Next, we will define a transformation that converts inputs to torch tensors, and an augmentation function that takes in an image and corresponding annotation as input. Augmenting the inputs will allow the model to handle diverse inputs and increase its robustness. Our augmentation function apply_augmentations will apply horizontal and vertical flipping to images with a 50% probability. The bounding boxes are also adjusted to reflect the new positions.

transform = transforms.Compose([transforms.ToTensor()])

def apply_augmentations(img, target):
    if random.random() > 0.5:
        img = transforms.functional.hflip(img)
        bbox = target['bbox']
        x_min, y_min, width, height = bbox
        x_max = x_min + width
        y_max = y_min + height
        target['bbox'] = [img.width - x_max, y_min, width, height]

    if random.random() > 0.5:
        img = transforms.functional.vflip(img)
        bbox = target['bbox']
        x_min, y_min, width, height = bbox
        x_max = x_min + width
        y_max = y_min + height
        target['bbox'] = [x_min, img.height - y_max, width, height]

    return img, target

While there are various augmentations that we can apply, such as lighting, zoom-in/out, etc., our goal is to keep it simple to avoid overfitting as we are working with a small dataset. Putting it all together, let's define our target image size, dataset path and target classes to initialize a TACODataset object. For this project, we will be discarding categories where sufficient data is not available.

import os

target_classes = [
    'Plastic film', 'Unlabeled litter', 'Cigarette', 'Clear plastic bottle', 'Plastic bottle cap', 
    'Other plastic wrapper', 'Other plastic', 'Drink can', 'Plastic straw', 'Disposable plastic cup', 
    'Other carton', 'Styrofoam piece', 'Glass bottle', 'Pop tab', 'Plastic lid'
]

dataset_path = "./data"
ann_path = os.path.join(dataset_path, "annotations.json")
resize_dim = (800, 800)

dataset = TACODataset(
    root=dataset_path, 
    annFile=ann_path, 
    transform=transform, 
    augmentations=apply_augmentations, 
    target_classes=target_classes, 
    resize=resize_dim
)

Even with the augmentations, our dataset is quite small, which makes our model prone to overfitting to the training data. To ensure our model is more reliable and generalizable, we will perform cross-validation by splitting the data into 5 folds. and training and validating the model on each split. Each fold serves as the validation set once while the remaining folds form the training set.
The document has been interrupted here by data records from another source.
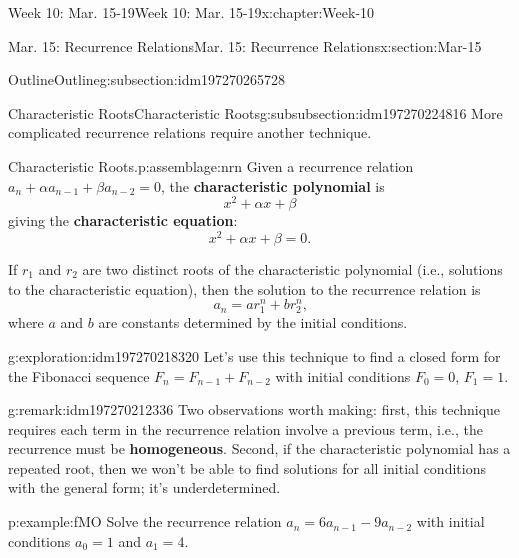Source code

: \documentclass[oneside,10pt,]{book}
\newcommand{\terminology}[1]{\textbf{#1}}
\numberwithin{equation}{section}
\begin{document}
\begin{chapterptx}{Week 10: Mar. 15-19}{}{Week 10: Mar. 15-19}{}{}{x:chapter:Week-10}
\begin{sectionptx}{Mar. 15: Recurrence Relations}{}{Mar. 15: Recurrence Relations}{}{}{x:section:Mar-15}
\begin{subsectionptx}{Outline}{}{Outline}{}{}{g:subsection:idm197270265728}
%
%
\typeout{************************************************}
\typeout{************************************************}
%
\begin{subsubsectionptx}{Characteristic Roots}{}{Characteristic Roots}{}{}{g:subsubsection:idm197270224816}
More complicated recurrence relations require another technique.%
\begin{assemblage}{Characteristic Roots.}{p:assemblage:nrn}%
 Given a recurrence relation \(a_n + \alpha a_{n-1} + \beta a_{n-2} = 0\), the \terminology{characteristic polynomial} is %
\begin{equation*}
x^2 + \alpha x + \beta
\end{equation*}
giving the \terminology{characteristic equation}: %
\begin{equation*}
x^2 + \alpha x + \beta = 0\text{.}
\end{equation*}
%
\par
{} If \(r_1\) and \(r_2\) are two distinct roots of the characteristic polynomial (i.e., solutions to the characteristic equation), then the solution to the recurrence relation is%
\begin{equation*}
a_n = ar_1^n + br_2^n\text{,}
\end{equation*}
where \(a\) and \(b\) are constants determined by the initial conditions.%
\end{assemblage}
\begin{exploration}{}{g:exploration:idm197270218320}%
Let's use this technique to find a closed form for the Fibonacci sequence \(F_n = F_{n-1} + F_{n-2}\) with initial conditions \(F_0 = 0\), \(F_1 = 1\).%
\end{exploration}%
\begin{remark}{}{g:remark:idm197270212336}%
Two observations worth making: first, this technique requires each term in the recurrence relation involve a previous term, i.e., the recurrence must be \terminology{homogeneous}. Second, if the characteristic polynomial has a repeated root, then we won't be able to find solutions for all initial conditions with the general form; it's underdetermined.%
\end{remark}
\begin{example}{}{p:example:fMO}%
Solve the recurrence relation \(a_n = 6a_{n-1} - 9a_{n-2}\) with initial conditions \(a_0 = 1\) and \(a_1 = 4\).%
\par\smallskip%

\end{example}
\end{subsubsectionptx}
\end{subsectionptx}
\end{sectionptx}
\end{chapterptx}
\end{document}
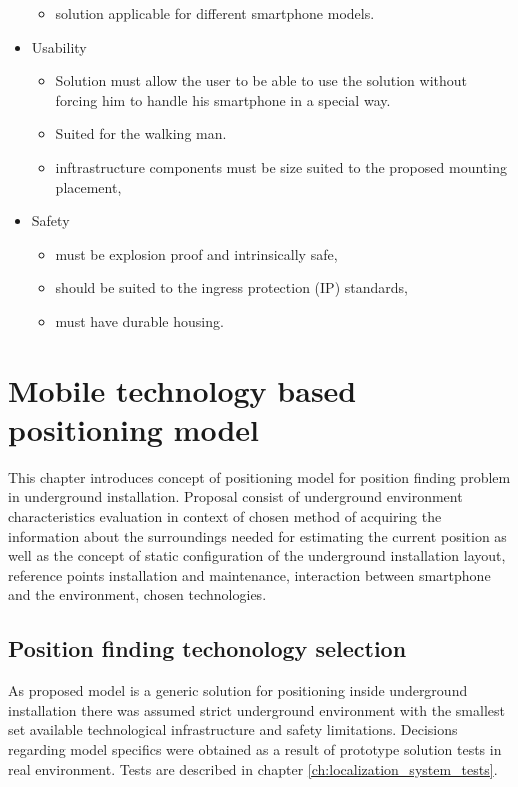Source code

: \documentclass[../main.tex]{subfiles}
\begin{document}
\begin{itemize}
\begin{itemize}
		\item solution applicable for different smartphone models.
	\end{itemize}
	\item Usability
	\begin{itemize}
		\item Solution must allow the user to be able to use the solution without forcing him to handle his smartphone in a special way.
		\item Suited for the walking man.
		\item inftrastructure components must be size suited to the proposed mounting placement,
	\end{itemize}
	\item Safety
	\begin{itemize}
		\item must be explosion proof and intrinsically safe,
		\item should be suited to the ingress protection (IP) standards,
		\item must have durable housing.
	\end{itemize}
\end{itemize}



\chapter{Mobile technology based positioning model}
This chapter introduces concept of positioning model for position finding problem in underground installation. Proposal consist of underground environment characteristics evaluation in context of chosen method of acquiring the information about the surroundings needed for estimating the current position as well as the concept of static configuration of the underground installation layout, reference points installation and maintenance, interaction between smartphone and the environment, chosen technologies.

\section{Position finding techonology selection} %
\label{sec:position_finding_requirements}

As proposed model is a generic solution for positioning inside underground installation there was assumed strict underground environment with the smallest set available technological infrastructure and safety limitations. Decisions regarding model specifics were obtained as a result of prototype solution tests in real environment. Tests are described in chapter \ref{ch:localization_system_tests}.
\end{document}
from sklearn.model_selection import KFold
from torch.utils.data import Subset

kf = KFold(n_splits=5, shuffle=True, random_state=42)

train_folds = []
val_folds = [] 
for fold, (train_index, val_index) in enumerate(kf.split(dataset)):
    train_data = torch.utils.data.Subset(dataset, train_index)
    val_data = torch.utils.data.Subset(dataset, val_index)

The next thing we need to do is loading our TACODataset samples in a batched manner using the torch.utils.data.DataLoader class, which concatenates multiple data samples along the first dimension by default. However, for tasks like object detection, where each image can have a varying number of objects with different annotations, this is simply not suitable. Hence, we need to define a custom collate function, which will used by the PyTorch DataLoader class to merge singular samples into batched inputs correctly.

def collate_fn(batch):
    batch = list(filter(lambda x: x[0] is not None and x[1] is not None, batch))
    if len(batch) == 0:
        return [], []

    images = [item[0] for item in batch]
    targets = [item[1] for item in batch]

    return images, targets

Our custom collate function filters out invalid data and organizes images and annotations into separate lists that can be used for model training. We can use our training and validation subsets, along with the custom collate function to define dataloaders that can handle variable-sized batches:

train_loaders = []
val_loaders = []

for i in range(5):
    train_loader = DataLoader(train_data, batch_size=4, shuffle=True, collate_fn=collate_fn)
    val_loader = DataLoader(val_fdata], batch_size=4, shuffle=True, collate_fn=collate_fn)

    train_loaders.append(train_loader)
    val_loaders.append(train_loader)

Model Training

We are no ready to start training our model. Our first step is to initialize a model object with our custom Faster R-CNN model, tailored for the specific number of classes in our dataset, and move it to GPU if available, otherwise keep it on the CPU:

num_classes = len(target_classes) + 1
device = torch.device("cuda") if torch.cuda.is_available() else torch.device("cpu")

# initialize model
model = FasterRCNNWithCustomClassifier(num_classes, num_classes)
model.to(device)

Next, we will define training hyperparameters and methods, such as the number of epochs, learning rate, optimizer, etc. For this project, we use the AdamW optimizer with a learning rate of 0.0001, along with a learning rate scheduler - ReduceLROnPlateau. We will also perform mixed precision training, which can significantly speed up training and reduce memory usage, we employ GradScaler from torch.cuda.amp:

from torch.cuda.amp import GradScaler

# initialize log file
log_file.write('epoch,train_loss,val_loss\n')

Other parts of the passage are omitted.